* REQUIRED WORK
In the entries below, some lines hold the string "then"; please say how many, giving the number and nothing else.

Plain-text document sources
· · · · · · ·

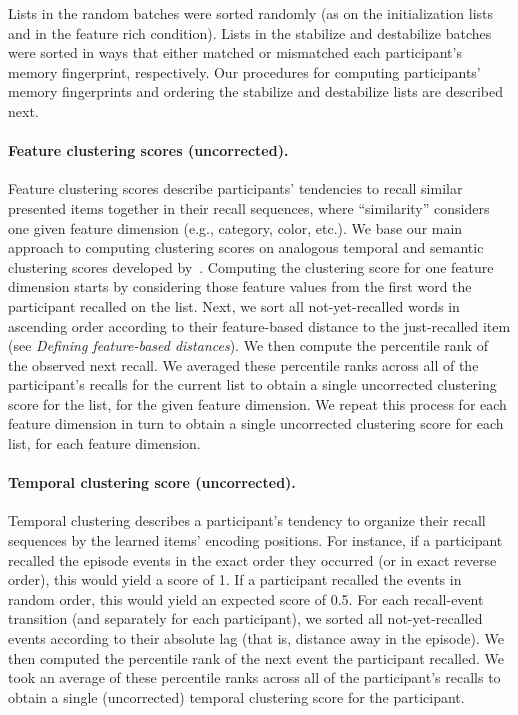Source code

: \documentclass[11pt]{article}
\begin{document}
Lists in the random batches were sorted randomly (as on the initialization
lists and in the feature rich condition). Lists in the stabilize and
destabilize batches were sorted in ways that either matched or mismatched each
participant's memory fingerprint, respectively. Our procedures for computing
participants' memory fingerprints and ordering the stabilize and destabilize
lists are described next.

\paragraph*{Feature clustering scores (uncorrected).}  

Feature clustering scores describe participants' tendencies to recall similar
presented items together in their recall sequences, where ``similarity''
considers one given feature dimension (e.g., category, color, etc.). We base
our main approach to computing clustering scores on analogous temporal and
semantic clustering scores developed by~\citep{PolyEtal09}. Computing the
clustering score for one feature dimension starts by considering those feature
values from the first word the participant recalled on the list. Next, we sort
all not-yet-recalled words in ascending order according to their feature-based
distance to the just-recalled item (see \textit{Defining feature-based
distances}). We then compute the percentile rank of the observed next recall.
We averaged these percentile ranks across all of the participant’s recalls for
the current list to obtain a single uncorrected clustering score for the list,
for the given feature dimension. We repeat this process for each feature
dimension in turn to obtain a single uncorrected clustering score for each
list, for each feature dimension.

\paragraph*{Temporal clustering score (uncorrected).}

Temporal clustering describes a participant's tendency to organize their recall
sequences by the learned items' encoding positions. For instance, if a
participant recalled the episode events in the exact order they occurred (or in
exact reverse order), this would yield a score of 1. If a participant recalled
the events in random order, this would yield an expected score of 0.5. For each
recall-event transition (and separately for each participant), we sorted all
not-yet-recalled events according to their absolute lag (that is, distance away
in the episode). We then computed the percentile rank of the next event the
participant recalled. We took an average of these percentile ranks across all
of the participant’s recalls to obtain a single (uncorrected) temporal
clustering score for the participant.
\end{document}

· · · · · · ·

* YOUR SOLUTION
2